- **Your goal**
For the entries below, how many lines contain the word "both"? Reply with the number and nothing else.

- **Study material**
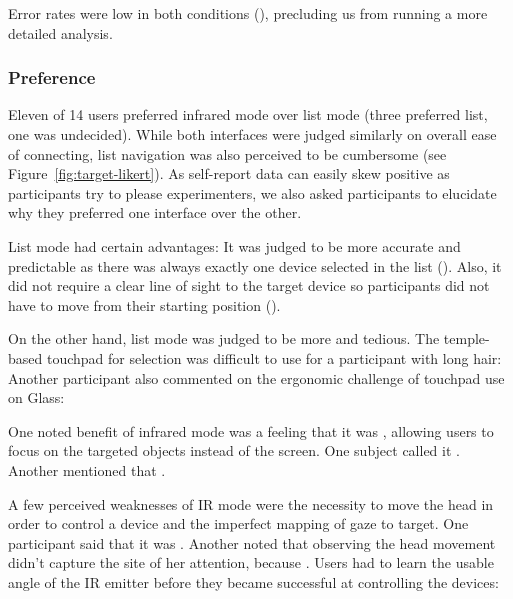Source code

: Error rates were low in both conditions (), precluding us from running a more detailed analysis.

\subsubsection{Preference}
Eleven of 14 users preferred infrared mode over list mode (three preferred list, one was undecided). While both interfaces were judged similarly on overall ease of connecting, list navigation was also perceived to be cumbersome (see Figure~\ref{fig:target-likert}). As self-report data can easily skew positive as participants try to please experimenters, we also asked participants to elucidate why they preferred one interface over the other.

List mode had certain advantages: It was judged to be more accurate and predictable as there was always exactly one device selected in the list (). Also, it did not require a clear line of sight to the target device so participants did not have to move from their starting position (). 

On the other hand, list mode was judged to be more  and tedious. The temple-based touchpad for selection was difficult to use for a participant with long hair:  Another participant also commented on the ergonomic challenge of touchpad use on Glass: 

One noted benefit of infrared mode was a feeling that it was , allowing users to focus on the targeted objects instead of the screen. One subject called it . Another mentioned that . 

A few perceived weaknesses of IR mode were the necessity to move the head in order to control a device and the imperfect mapping of gaze to target. One participant said that it was . Another noted that observing the head movement didn't capture the site of her attention, because . Users had to learn the usable angle of the IR emitter before they became successful at controlling the devices:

- **Result of this exercise**
2